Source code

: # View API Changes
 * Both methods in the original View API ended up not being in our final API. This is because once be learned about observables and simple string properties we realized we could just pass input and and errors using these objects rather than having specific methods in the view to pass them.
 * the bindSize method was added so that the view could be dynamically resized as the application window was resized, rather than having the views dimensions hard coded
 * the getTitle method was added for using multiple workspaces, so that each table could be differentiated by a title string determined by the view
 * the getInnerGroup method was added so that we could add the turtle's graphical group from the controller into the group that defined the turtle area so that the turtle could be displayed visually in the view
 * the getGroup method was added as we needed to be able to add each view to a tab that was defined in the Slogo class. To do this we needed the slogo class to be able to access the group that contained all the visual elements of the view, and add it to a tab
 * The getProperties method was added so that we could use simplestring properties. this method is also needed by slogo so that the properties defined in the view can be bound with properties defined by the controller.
########
= ABOUT THIS TASK =
Would you write out the full listing exactly as given?

= OUTPUT =
Source code

: # View API Changes
 * Both methods in the original View API ended up not being in our final API. This is because once be learned about observables and simple string properties we realized we could just pass input and and errors using these objects rather than having specific methods in the view to pass them.
 * the bindSize method was added so that the view could be dynamically resized as the application window was resized, rather than having the views dimensions hard coded
 * the getTitle method was added for using multiple workspaces, so that each table could be differentiated by a title string determined by the view
 * the getInnerGroup method was added so that we could add the turtle's graphical group from the controller into the group that defined the turtle area so that the turtle could be displayed visually in the view
 * the getGroup method was added as we needed to be able to add each view to a tab that was defined in the Slogo class. To do this we needed the slogo class to be able to access the group that contained all the visual elements of the view, and add it to a tab
 * The getProperties method was added so that we could use simplestring properties. this method is also needed by slogo so that the properties defined in the view can be bound with properties defined by the controller.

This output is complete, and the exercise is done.